Segment Start: RECORDS SHOWN

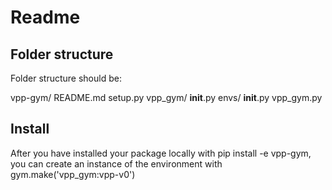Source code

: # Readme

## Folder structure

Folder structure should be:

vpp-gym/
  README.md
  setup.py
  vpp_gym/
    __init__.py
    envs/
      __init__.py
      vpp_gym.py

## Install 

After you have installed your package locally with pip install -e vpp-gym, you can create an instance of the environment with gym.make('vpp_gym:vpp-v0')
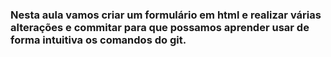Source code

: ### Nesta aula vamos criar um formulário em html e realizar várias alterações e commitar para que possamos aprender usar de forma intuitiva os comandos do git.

Segment End: RECORDS SHOWN

YOUR OBJECTIVE »
Begin at the line that contains "## Folder structure" and transcribe exactly, and only, each line through the final line of the data above, both included; the pictures do not go in.

RESULT OF THE EXERCISE »
## Folder structure

Folder structure should be:

vpp-gym/
  README.md
  setup.py
  vpp_gym/
    __init__.py
    envs/
      __init__.py
      vpp_gym.py

## Install 

After you have installed your package locally with pip install -e vpp-gym, you can create an instance of the environment with gym.make('vpp_gym:vpp-v0')
Source code

: ### Nesta aula vamos criar um formulário em html e realizar várias alterações e commitar para que possamos aprender usar de forma intuitiva os comandos do git.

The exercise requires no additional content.